Beleaguered BP boss Tony Hayward has handed over his Gulf of Mexico oil spill duties to another senior manager in the firm.  Meanwhile, British Prime Minister David Cameron says he remains in close communication with President Barack Obama regarding the latest developments.

The man now in charge of BP's Gulf team is Bob Dudley, president and chief executive officer of the company's Gulf Coast Restoration Organization.  According to the firm's London office, he will report to Tony Hayward, BP's group chief executive.

Dudley, an American from the Gulf state of Mississippi, is now the high-profile point man for the embattled company as it continues to stop the gusher and deal with the economic damage it is causing.

Some of Hayward's comments were interpreted as insensitive in the United States, and when he decided to go yachting last weekend around the Isle of Wight in southern England, there were renewed calls for him to go.

Recently, many U.S. members of Congress on the House Energy and Commerce Committee were infuriated when Hayward appeared before them and denied he had any direct responsibility for the decisions that may have led to the disaster on the Deepwater Horizon rig on April 20.

In Britain, Prime Minister David Cameron told his parliamentary colleagues he has spoken twice to President Barack Obama about the disaster.  His last call, he said on Tuesday.

"The point I made particularly in the earlier phone call is the importance of, yes of course BP itself wants to pay for the cleanup, wants to stop the gushing of the oil into the Gulf, recognizes it is going to have to pay money in respect of fisherman and others who have lost their livelihoods, but we do want to make sure that this remains a strong and stable company for our benefit, but also for the benefit of the United States," said Cameron.

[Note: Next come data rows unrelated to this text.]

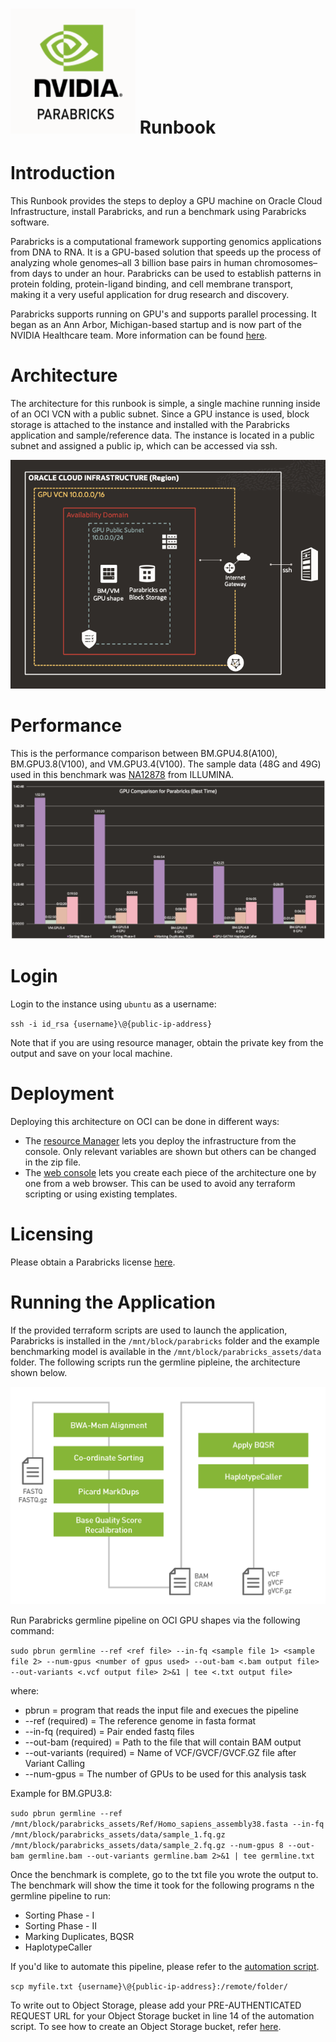 # <img src="https://github.com/oci-hpc/oci-hpc-runbook-parabricks/blob/main/images/Parabricks%20Logo.png" width="200" height="200"> Runbook

# Introduction
This Runbook provides the steps to deploy a GPU machine on Oracle Cloud Infrastructure, install Parabricks, and run a benchmark using Parabricks software.

Parabricks is a computational framework supporting genomics applications from DNA to RNA. It is a GPU-based solution that speeds up the process of analyzing whole genomes–all 3 billion base pairs in human chromosomes–from days to under an hour. Parabricks can be used to establish patterns in protein folding, protein-ligand binding, and cell membrane transport, making it a very useful application for drug research and discovery.

Parabricks supports running on GPU's and supports parallel processing. It began as an Ann Arbor, Michigan-based startup and is now part of the NVIDIA Healthcare team. More information can be found [here](https://www.nvidia.com/en-us/healthcare/clara-parabricks/). 

# Architecture
The architecture for this runbook is simple, a single machine running inside of an OCI VCN with a public subnet.
Since a GPU instance is used, block storage is attached to the instance and installed with the Parabricks application and sample/reference data. The instance is located in a public subnet and assigned a public ip, which can be accessed via ssh. 

![](https://github.com/oci-hpc/oci-hpc-runbook-parabricks/blob/main/images/OCI%20Architecture.png)

# Performance
This is the performance comparison between BM.GPU4.8(A100), BM.GPU3.8(V100), and VM.GPU3.4(V100). The sample data (48G and 49G) used in this benchmark was [NA12878](https://www.ebi.ac.uk/ena/browser/view/ERR194147) from ILLUMINA.
![](https://github.com/oci-hpc/oci-hpc-runbook-parabricks/blob/main/images/A100%20vs%20V100%20on%20OCI.png)

# Login
Login to the instance using `ubuntu` as a username:

   `ssh -i id_rsa {username}\@{public-ip-address}`
   
Note that if you are using resource manager, obtain the private key from the output and save on your local machine.

# Deployment
Deploying this architecture on OCI can be done in different ways:
* The [resource Manager](https://github.com/oci-hpc/oci-hpc-runbook-parabricks/blob/main/Documentation/ResourceManager.md#deployment-through-resource-manager) lets you deploy the infrastructure from the console. Only relevant variables are shown but others can be changed in the zip file. 
* The [web console](https://github.com/oci-hpc/oci-hpc-runbook-parabricks/blob/main/Documentation/ManualDeployment.md#deployment-via-web-console) lets you create each piece of the architecture one by one from a web browser. This can be used to avoid any terraform scripting or using existing templates. 

# Licensing
Please obtain a Parabricks license [here](https://developer.nvidia.com/clara-parabricks). 

# Running the Application
If the provided terraform scripts are used to launch the application, Parabricks is installed in the `/mnt/block/parabricks` folder and the example benchmarking model is available in the `/mnt/block/parabricks_assets/data` folder. The following scripts run the germline pipleine, the architecture shown below. 

![](https://github.com/oci-hpc/oci-hpc-runbook-parabricks/blob/main/images/Germline%20Pipeline%20Architecture.png)

Run Parabricks germline pipeline on OCI GPU shapes via the following command:

`sudo pbrun germline --ref <ref file> --in-fq <sample file 1> <sample file 2> --num-gpus <number of gpus used> --out-bam <.bam output file> --out-variants <.vcf output file> 2>&1 | tee <.txt output file>`

where:

- pbrun = program that reads the input file and execues the pipeline
- --ref (required) = The reference genome in fasta format
- --in-fq (required) = Pair ended fastq files
- --out-bam (required) = Path to the file that will contain BAM output
- --out-variants (required) = Name of VCF/GVCF/GVCF.GZ file after Variant Calling
- --num-gpus = The number of GPUs to be used for this analysis task

Example for BM.GPU3.8:

`sudo pbrun germline --ref /mnt/block/parabricks_assets/Ref/Homo_sapiens_assembly38.fasta --in-fq /mnt/block/parabricks_assets/data/sample_1.fq.gz /mnt/block/parabricks_assets/data/sample_2.fq.gz --num-gpus 8 --out-bam germline.bam --out-variants germline.bam 2>&1 | tee germline.txt`

Once the benchmark is complete, go to the txt file you wrote the output to. The benchmark will show the time it took for the following programs n the germline pipeline to run:
- Sorting Phase - I
- Sorting Phase - II 
- Marking Duplicates, BQSR 
- HaplotypeCaller

If you'd like to automate this pipeline, please refer to the [automation script](https://github.com/oci-hpc/oci-hpc-runbook-parabricks/blob/main/Resources/germline_automation.sh). 

`scp myfile.txt {username}\@{public-ip-address}:/remote/folder/`

To write out to Object Storage, please add your PRE-AUTHENTICATED REQUEST URL for your Object Storage bucket in line 14 of the automation script. To see how to create an Object Storage bucket, refer [here](https://github.com/oci-hpc/oci-hpc-runbook-parabricks/blob/main/Documentation/ResourceManager.md#add-parabricks-installer-to-object-storage).
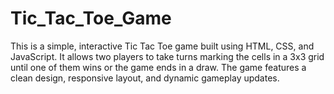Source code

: # Tic_Tac_Toe_Game
This is a simple, interactive Tic Tac Toe game built using HTML, CSS, and JavaScript. It allows two players to take turns marking the cells in a 3x3 grid until one of them wins or the game ends in a draw. The game features a clean design, responsive layout, and dynamic gameplay updates.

BP has agreed to put $20 billion into an escrow account to deal with Gulf compensation claims and many believe that figure will have to increase over time.

In the House of Commons, Cameron underlined that BP must remain viable and that it is in a very real sense a multi-national concern.

"Over 40 percent of its shareholders I believe are U.S. shareholders, 39 percent here in the U.K. and it employs more people in the U.S. than it does in the U.K., so it is in all our interests, this company is strong and secure for the future," said Cameron.

According to his 10 Downing Street office, Cameron intends to press Mr. Obama this coming weekend at the G-8 summit in Toronto for more clarity on the costs BP may ultimately have to cover.